Even the most diligent journalist or forensic investigator cannot compute the royalty payable to Government in the absence of the cost of Petroleum used for fuel or transportation in Petroleum Operations. There is no real solace in the fact that the effect on royalty is 2% of that total. The other problem is that we will not know the value of petroleum sold by Exxon, Hess and CNOOC until their 2023 numbers are released in the form of audited financial statements within the next couple of months. To reduce the margin of error therefore, I have used just 2022 data from the financial statements of the three companies, plus the proceeds from sale of Government share of profit oil and apply to that total, a 2% for royalty. 

The results of that exercise are represented in the Table below showing the Oil Companies’ Revenue and Royalty due and received by the Government over the three years 2020-2022.

Stated in Millions of Guyana Dollars unless otherwise stated.

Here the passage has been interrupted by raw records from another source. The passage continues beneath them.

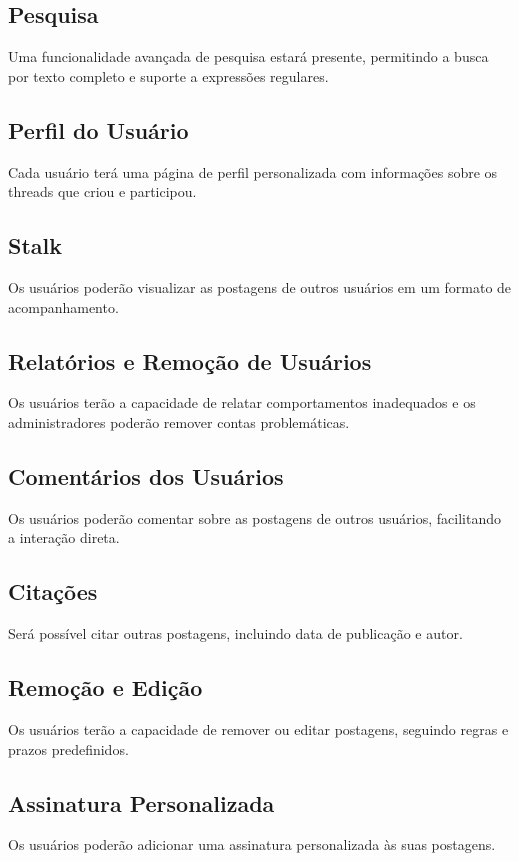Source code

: \documentclass{article}
\begin{document}
  \subsection{Pesquisa}
  Uma funcionalidade avançada de pesquisa estará presente, permitindo a busca por texto completo e suporte a expressões regulares.
  
  \subsection{Perfil do Usuário}
  Cada usuário terá uma página de perfil personalizada com informações sobre os threads que criou e participou.
  
  \subsection{Stalk}
  Os usuários poderão visualizar as postagens de outros usuários em um formato de acompanhamento.
  
  \subsection{Relatórios e Remoção de Usuários}
  Os usuários terão a capacidade de relatar comportamentos inadequados e os administradores poderão remover contas problemáticas.
  
  \subsection{Comentários dos Usuários}
  Os usuários poderão comentar sobre as postagens de outros usuários, facilitando a interação direta.
  
  \subsection{Citações}
  Será possível citar outras postagens, incluindo data de publicação e autor.
  
  \subsection{Remoção e Edição}
  Os usuários terão a capacidade de remover ou editar postagens, seguindo regras e prazos predefinidos.
  
  \subsection{Assinatura Personalizada}
  Os usuários poderão adicionar uma assinatura personalizada às suas postagens.
  
\end{document}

Source: Audited Financial Statements

What is apparent is that there is indeed some US$73.8 Mn. of royalties unaccounted for and one can speculate whether this is all to do with the implausible absence of the cost of fuel used in production or transportation, or in the difference in the accounting methodology used – accrual in the case of the oil companies and cash basis in the case of the NRF. Yes, the numbers are lower than Hunte’s, but he extrapolated to the end of 2023 when production, and therefore royalty soared. His numbers ought not to be discounted or dismissed.

Conclusion

I repeat again, unless President Ali puts a Petroleum Commission in place, Guyana’s incompetence in oil and gas will continue to be exploited at the national expense. He has to act in the national interest rather than as if he is afraid of or beholden to Jagdeo. We must not forget as well that hundreds of thousands of US Dollars were spent on an audit. Did their report, which is shrouded in mystery and secrecy, touch on royalty and profit oil? Only a Petroleum Commission can save us from this tragic farce.